As the youngest independent world religion, the Bahá'í Faith was clearly a leader in advocating racial harmony and full integration during the Jim Crow era. Through his service on several national Bahá'í committees, Locke was instrumental in organizing a number of "race amity" events. At various times, Locke lent his prestige to the Bahá'í Faith: he publicly identified himself as a Bahá'í in a 1952 issue of Ebony magazine, for example. By virtue of his being both a race leader and a cultural pluralist, Locke is certainly the most important Western Bahá'í to date in terms of his impact on American history and thought. This book documents and demonstrates the synergy between Locke's profession as a philosopher and his confession as a Bahá'í, which confirmed his commitment to racial harmony as a necessary prerequisite to world peace.
*************
Many books have been written about Locke's contributions to black art and culture in the United States. These books have generally ignored the fact that Locke was a Baha'i. Alain Locke: Faith and Philosophy fills in that missing link, telling the story of Locke's services to this new world religion from 1918 until his death in 1954.

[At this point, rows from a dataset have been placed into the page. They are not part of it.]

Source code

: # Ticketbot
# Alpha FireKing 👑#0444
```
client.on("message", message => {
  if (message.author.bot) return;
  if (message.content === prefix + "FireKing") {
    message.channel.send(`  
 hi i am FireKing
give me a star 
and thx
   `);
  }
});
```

Based on Buck's painstaking archival research of the Alain Locke Papers at Howard University and elsewhere, this book also describes, for the first time in scholarship, Locke's philosophy of democracy ("A New Americanism") in nine dimensions -- ranging from the concept of "local democracy" all the way to "world democracy." Locke's philosophy of democracy presents a compelling argument for America's world role or "destiny" -- but if and only if America can first solve her own racial crisis at home.
This topic should be of contemporary interest, especially since America is taking such a controversial leadership role in exporting "democracy" in the Middle East and around the world. But what does "democracy" mean? And how does "democracy" compare with Baha'i social principles? Locke has a compelling answer that should interest all Americans.
Alain Locke: Faith & Philosophy is richly illustrated with rare historical photographs, including photos of Locke with First Lady Eleanor Roosevelt and Nobel Peace Prize laureate, Ralph Bunche.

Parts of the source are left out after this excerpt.